The data ::
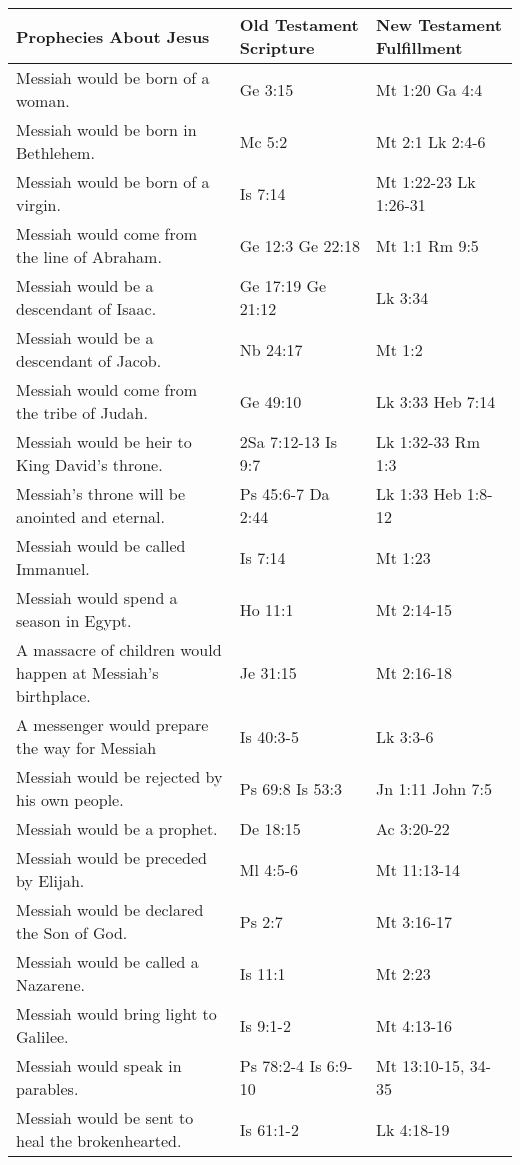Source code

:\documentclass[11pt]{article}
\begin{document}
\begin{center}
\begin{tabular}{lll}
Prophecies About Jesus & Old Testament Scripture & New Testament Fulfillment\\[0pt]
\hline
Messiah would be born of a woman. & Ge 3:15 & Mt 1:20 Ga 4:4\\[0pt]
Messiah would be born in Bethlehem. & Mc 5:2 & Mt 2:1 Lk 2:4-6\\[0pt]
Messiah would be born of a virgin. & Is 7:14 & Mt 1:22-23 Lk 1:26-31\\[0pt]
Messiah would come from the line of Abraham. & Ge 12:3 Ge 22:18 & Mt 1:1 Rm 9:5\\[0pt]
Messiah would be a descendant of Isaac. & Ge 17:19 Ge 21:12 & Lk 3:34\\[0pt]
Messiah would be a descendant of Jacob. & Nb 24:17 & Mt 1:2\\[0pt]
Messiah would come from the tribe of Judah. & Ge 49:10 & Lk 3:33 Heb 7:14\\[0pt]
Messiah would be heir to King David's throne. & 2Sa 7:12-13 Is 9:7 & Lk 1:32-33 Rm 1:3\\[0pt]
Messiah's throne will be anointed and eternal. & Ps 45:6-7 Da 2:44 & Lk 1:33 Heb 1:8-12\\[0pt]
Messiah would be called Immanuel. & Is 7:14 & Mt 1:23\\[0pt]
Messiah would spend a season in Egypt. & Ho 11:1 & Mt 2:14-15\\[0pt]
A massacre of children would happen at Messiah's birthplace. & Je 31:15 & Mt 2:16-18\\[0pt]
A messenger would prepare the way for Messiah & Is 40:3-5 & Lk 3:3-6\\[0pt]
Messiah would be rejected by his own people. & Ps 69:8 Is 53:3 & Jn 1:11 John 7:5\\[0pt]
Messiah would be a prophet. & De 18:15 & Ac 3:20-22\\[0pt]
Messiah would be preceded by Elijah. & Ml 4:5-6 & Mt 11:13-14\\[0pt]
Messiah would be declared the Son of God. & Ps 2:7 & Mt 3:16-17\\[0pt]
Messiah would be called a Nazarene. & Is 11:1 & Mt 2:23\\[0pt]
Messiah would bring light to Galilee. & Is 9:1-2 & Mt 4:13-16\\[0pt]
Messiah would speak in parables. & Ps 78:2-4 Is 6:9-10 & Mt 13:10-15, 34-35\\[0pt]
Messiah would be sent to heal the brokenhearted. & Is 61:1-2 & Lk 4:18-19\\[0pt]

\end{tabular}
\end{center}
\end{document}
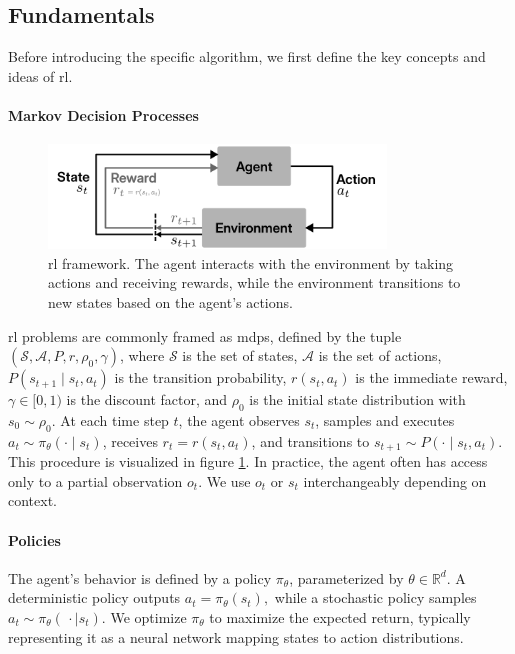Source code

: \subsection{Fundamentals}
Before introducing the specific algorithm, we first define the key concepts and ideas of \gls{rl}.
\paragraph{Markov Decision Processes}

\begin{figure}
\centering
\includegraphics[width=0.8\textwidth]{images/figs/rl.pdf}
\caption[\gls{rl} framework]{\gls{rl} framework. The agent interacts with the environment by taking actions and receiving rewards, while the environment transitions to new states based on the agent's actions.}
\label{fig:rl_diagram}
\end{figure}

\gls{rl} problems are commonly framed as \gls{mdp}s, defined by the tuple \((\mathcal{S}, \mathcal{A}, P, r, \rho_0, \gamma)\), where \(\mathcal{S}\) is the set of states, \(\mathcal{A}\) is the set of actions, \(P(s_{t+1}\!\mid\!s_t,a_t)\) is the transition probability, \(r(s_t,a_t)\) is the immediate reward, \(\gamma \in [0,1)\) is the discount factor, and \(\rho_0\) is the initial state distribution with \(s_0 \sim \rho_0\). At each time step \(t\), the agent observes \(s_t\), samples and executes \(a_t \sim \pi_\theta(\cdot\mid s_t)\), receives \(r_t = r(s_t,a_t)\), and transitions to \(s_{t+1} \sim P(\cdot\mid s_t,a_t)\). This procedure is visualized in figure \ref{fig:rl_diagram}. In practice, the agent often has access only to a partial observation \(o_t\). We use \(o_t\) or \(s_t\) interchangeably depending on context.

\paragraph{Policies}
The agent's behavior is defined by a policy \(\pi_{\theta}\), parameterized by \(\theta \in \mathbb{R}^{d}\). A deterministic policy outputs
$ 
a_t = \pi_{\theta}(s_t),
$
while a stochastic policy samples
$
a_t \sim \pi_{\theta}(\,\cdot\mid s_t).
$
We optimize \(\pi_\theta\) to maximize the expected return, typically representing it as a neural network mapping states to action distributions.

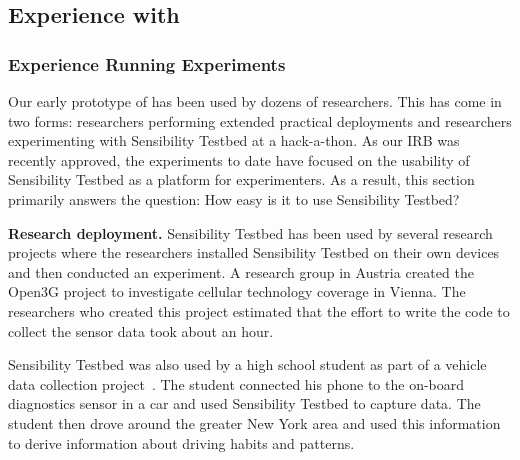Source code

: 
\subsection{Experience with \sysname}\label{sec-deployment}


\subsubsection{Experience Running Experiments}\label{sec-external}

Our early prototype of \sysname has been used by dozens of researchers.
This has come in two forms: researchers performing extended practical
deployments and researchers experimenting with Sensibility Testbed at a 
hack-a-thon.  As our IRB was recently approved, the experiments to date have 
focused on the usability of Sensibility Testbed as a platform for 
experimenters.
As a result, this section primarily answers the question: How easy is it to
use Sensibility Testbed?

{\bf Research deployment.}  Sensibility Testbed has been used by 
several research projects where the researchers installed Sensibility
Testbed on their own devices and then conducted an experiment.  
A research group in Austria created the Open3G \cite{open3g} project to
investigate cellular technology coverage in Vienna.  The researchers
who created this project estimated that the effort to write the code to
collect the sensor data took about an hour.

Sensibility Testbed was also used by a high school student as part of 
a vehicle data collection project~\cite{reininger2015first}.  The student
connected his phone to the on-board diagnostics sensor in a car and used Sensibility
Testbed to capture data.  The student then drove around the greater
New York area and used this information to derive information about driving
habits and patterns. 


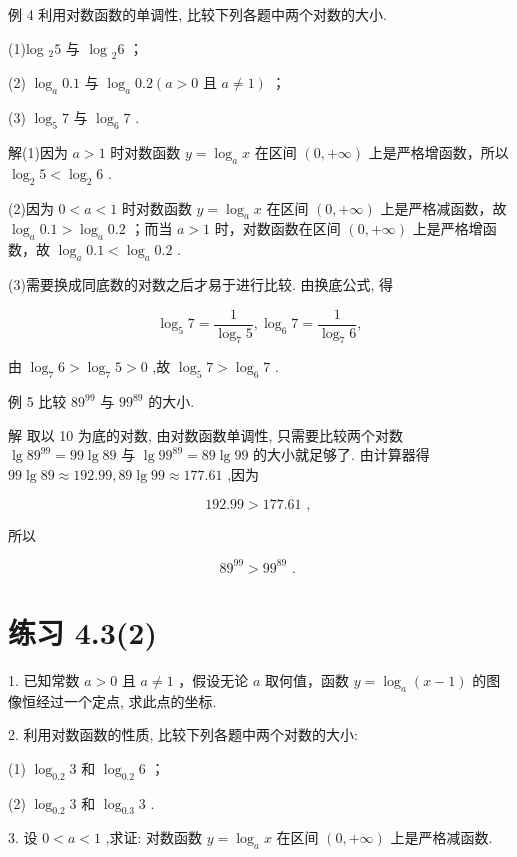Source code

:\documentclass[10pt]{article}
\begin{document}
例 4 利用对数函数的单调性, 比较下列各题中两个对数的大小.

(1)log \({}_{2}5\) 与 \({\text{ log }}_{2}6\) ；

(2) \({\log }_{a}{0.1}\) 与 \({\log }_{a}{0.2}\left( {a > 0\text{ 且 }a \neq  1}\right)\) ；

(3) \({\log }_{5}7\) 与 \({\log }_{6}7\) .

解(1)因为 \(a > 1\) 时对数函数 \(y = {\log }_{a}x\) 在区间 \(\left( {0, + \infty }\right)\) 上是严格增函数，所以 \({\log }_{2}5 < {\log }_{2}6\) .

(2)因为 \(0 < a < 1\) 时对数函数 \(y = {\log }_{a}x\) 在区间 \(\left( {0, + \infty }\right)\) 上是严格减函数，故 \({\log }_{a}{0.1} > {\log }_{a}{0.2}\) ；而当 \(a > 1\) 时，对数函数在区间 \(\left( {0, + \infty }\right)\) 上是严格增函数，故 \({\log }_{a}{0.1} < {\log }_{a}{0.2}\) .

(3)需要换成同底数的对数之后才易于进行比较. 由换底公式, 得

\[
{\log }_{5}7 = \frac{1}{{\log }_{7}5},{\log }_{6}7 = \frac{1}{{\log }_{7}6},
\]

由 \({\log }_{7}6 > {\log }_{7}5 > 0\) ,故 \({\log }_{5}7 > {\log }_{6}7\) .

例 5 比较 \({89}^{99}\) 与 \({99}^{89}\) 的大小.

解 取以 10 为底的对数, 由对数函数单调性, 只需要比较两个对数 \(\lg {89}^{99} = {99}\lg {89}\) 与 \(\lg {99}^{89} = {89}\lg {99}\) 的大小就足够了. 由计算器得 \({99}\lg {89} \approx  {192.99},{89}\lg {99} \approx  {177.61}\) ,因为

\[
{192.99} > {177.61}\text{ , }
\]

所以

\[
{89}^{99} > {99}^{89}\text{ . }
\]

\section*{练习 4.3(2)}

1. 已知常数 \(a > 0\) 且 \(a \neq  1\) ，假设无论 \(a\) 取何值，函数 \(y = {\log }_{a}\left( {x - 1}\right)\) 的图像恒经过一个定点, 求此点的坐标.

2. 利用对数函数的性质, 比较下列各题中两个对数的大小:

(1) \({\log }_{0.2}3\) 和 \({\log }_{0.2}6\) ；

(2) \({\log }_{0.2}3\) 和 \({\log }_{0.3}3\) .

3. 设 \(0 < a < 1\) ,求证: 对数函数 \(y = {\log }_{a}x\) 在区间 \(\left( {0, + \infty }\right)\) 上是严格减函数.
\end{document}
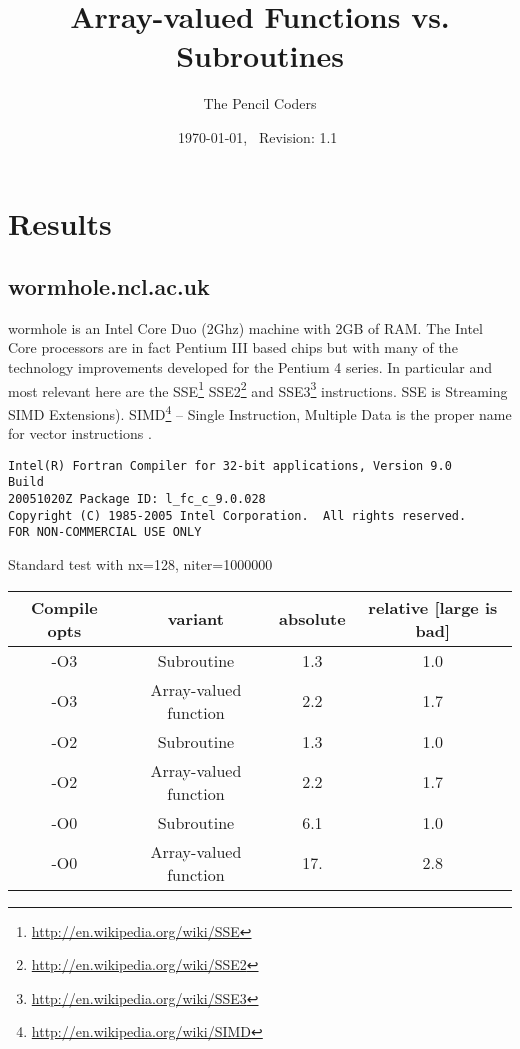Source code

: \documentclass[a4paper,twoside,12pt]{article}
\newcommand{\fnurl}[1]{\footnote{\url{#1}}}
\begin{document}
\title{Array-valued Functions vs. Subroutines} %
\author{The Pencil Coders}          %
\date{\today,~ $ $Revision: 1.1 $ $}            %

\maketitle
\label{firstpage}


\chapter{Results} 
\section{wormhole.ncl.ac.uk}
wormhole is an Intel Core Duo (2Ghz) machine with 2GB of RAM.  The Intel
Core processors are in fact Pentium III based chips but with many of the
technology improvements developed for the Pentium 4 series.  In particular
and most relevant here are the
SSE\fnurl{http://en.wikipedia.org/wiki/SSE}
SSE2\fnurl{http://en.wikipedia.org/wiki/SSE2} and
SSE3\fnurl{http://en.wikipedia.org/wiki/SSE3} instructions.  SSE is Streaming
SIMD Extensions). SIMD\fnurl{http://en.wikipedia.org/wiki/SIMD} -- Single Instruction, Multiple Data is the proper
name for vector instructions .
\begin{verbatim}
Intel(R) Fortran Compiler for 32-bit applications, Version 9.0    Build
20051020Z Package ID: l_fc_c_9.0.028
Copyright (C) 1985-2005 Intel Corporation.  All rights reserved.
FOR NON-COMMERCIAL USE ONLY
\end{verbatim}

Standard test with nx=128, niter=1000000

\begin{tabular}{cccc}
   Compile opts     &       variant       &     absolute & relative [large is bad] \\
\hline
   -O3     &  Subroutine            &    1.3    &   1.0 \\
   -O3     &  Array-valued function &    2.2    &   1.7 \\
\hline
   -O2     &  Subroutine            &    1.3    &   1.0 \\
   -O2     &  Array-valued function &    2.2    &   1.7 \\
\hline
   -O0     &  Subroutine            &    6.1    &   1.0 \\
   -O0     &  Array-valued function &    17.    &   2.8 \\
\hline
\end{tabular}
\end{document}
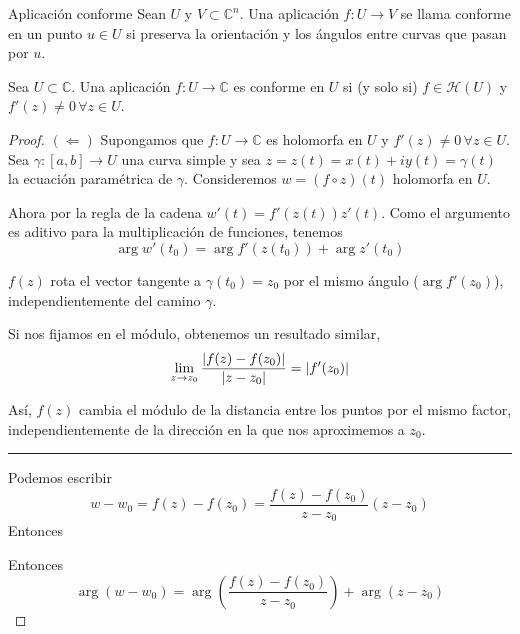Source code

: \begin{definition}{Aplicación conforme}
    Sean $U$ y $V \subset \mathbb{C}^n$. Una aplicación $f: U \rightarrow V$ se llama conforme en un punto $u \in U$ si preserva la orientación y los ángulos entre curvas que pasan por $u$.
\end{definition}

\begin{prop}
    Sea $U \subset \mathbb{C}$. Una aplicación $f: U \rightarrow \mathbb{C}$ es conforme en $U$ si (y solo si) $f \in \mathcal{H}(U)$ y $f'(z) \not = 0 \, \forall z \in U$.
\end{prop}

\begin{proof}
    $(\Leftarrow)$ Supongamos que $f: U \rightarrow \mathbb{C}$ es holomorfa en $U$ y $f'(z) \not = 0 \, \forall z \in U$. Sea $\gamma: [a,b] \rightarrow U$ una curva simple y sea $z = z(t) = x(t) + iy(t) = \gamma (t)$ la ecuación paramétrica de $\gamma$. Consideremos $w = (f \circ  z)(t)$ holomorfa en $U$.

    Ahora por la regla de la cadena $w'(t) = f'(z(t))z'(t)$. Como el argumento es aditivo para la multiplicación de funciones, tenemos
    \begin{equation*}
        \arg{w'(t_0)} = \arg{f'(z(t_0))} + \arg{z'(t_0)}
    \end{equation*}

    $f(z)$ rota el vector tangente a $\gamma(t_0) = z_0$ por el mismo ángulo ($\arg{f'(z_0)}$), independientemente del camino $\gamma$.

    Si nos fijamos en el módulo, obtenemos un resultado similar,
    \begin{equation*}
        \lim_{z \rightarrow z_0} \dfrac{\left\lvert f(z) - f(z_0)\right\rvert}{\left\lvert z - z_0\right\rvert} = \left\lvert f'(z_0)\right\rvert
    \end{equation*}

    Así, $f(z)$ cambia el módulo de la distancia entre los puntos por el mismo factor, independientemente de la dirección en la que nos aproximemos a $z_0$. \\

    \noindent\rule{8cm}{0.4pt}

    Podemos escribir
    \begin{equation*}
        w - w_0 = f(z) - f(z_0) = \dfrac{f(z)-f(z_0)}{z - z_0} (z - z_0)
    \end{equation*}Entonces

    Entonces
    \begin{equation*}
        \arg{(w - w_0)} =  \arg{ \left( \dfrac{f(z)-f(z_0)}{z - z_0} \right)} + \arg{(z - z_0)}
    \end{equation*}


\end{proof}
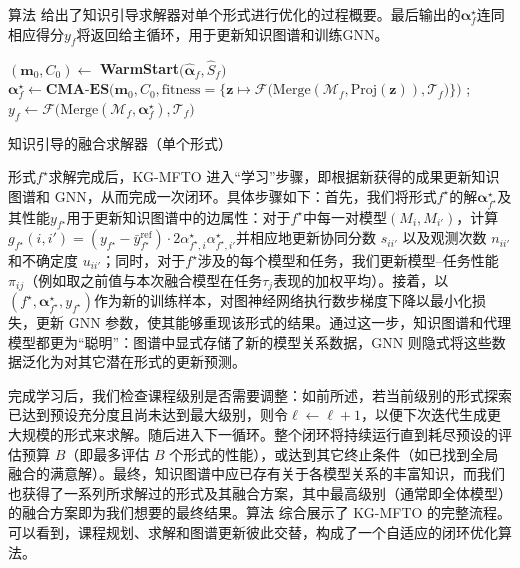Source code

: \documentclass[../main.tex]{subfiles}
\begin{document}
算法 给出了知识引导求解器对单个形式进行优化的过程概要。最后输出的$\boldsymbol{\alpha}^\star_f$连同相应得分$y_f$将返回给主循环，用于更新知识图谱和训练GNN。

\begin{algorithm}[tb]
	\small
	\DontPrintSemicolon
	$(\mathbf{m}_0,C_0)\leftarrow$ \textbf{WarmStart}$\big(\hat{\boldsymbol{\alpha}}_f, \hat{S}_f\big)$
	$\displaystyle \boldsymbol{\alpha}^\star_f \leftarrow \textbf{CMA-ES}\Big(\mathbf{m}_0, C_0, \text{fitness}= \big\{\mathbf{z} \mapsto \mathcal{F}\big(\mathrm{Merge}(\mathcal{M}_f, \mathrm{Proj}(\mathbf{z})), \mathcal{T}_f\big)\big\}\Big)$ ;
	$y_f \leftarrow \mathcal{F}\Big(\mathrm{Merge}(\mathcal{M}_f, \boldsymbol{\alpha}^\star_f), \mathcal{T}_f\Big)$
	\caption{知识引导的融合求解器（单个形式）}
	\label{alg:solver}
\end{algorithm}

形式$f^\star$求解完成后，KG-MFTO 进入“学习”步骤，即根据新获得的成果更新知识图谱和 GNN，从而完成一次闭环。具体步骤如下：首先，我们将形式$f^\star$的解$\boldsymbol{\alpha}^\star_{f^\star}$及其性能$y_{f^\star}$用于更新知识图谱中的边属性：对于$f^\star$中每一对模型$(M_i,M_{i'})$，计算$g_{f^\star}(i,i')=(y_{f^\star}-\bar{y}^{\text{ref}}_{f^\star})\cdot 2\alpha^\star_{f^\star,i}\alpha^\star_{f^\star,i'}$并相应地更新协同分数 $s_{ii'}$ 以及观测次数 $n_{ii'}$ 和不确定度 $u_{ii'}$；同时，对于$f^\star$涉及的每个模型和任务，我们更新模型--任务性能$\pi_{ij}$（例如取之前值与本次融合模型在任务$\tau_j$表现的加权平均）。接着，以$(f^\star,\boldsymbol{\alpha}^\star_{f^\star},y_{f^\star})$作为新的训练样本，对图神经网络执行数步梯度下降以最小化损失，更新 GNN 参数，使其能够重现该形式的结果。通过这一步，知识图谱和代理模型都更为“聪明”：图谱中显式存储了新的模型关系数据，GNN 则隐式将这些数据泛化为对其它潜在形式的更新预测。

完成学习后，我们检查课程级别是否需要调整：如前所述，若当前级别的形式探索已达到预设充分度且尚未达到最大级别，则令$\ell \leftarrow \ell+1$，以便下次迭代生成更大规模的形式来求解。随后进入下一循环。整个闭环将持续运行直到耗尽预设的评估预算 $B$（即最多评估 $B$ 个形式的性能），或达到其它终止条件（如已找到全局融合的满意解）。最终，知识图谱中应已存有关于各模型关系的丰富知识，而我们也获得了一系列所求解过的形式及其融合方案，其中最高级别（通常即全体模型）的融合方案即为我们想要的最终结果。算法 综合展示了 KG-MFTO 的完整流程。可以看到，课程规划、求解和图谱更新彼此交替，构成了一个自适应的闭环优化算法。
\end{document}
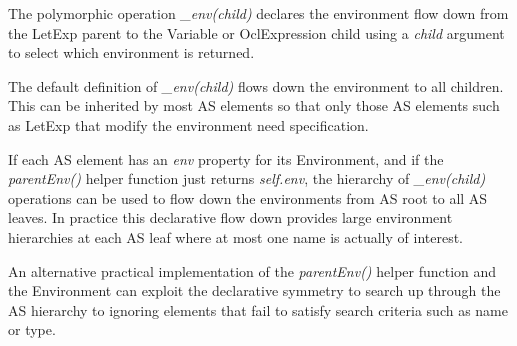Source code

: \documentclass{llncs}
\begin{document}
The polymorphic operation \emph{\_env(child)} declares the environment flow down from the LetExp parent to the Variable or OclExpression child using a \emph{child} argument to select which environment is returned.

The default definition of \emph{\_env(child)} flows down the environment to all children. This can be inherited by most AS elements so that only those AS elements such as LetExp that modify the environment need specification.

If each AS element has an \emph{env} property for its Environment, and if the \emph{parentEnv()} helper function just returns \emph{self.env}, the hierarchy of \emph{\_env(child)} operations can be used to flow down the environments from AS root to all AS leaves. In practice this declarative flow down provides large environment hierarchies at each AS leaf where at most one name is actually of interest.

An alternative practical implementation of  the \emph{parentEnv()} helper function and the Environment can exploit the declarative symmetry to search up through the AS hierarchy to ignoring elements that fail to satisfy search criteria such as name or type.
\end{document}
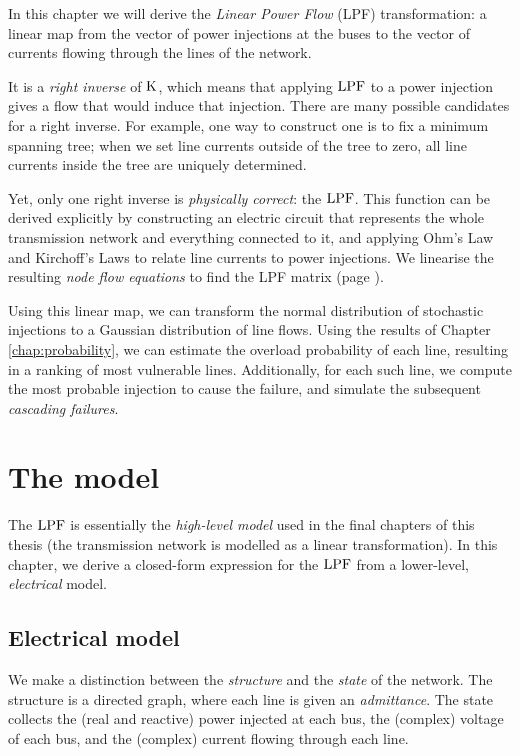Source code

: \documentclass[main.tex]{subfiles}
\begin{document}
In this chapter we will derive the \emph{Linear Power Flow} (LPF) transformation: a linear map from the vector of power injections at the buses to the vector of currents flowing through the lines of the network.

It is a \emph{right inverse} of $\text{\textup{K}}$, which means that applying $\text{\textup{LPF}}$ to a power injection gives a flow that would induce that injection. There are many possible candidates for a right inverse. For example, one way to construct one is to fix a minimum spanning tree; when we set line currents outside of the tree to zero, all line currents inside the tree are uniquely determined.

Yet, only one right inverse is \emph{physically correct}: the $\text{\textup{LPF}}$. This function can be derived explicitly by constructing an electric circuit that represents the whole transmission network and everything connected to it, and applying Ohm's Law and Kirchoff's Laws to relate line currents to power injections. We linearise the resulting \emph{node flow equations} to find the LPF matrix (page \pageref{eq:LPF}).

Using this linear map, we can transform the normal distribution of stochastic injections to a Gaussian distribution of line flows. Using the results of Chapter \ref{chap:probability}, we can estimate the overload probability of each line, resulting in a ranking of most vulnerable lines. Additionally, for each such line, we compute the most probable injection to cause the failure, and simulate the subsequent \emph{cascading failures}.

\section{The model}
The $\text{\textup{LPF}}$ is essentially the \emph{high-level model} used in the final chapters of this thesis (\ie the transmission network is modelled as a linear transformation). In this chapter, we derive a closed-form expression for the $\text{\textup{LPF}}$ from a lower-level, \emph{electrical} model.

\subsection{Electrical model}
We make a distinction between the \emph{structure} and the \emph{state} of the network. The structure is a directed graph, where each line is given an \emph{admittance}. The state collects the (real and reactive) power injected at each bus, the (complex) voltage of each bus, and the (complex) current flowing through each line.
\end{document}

Your instructions :: If a line in the records above has the word "Array", copy it out.

Result of the exercise ::
\title{Array-valued Functions vs. Subroutines} %
   -O3     &  Array-valued function &    2.2    &   1.7 \\
   -O2     &  Array-valued function &    2.2    &   1.7 \\
   -O0     &  Array-valued function &    17.    &   2.8 \\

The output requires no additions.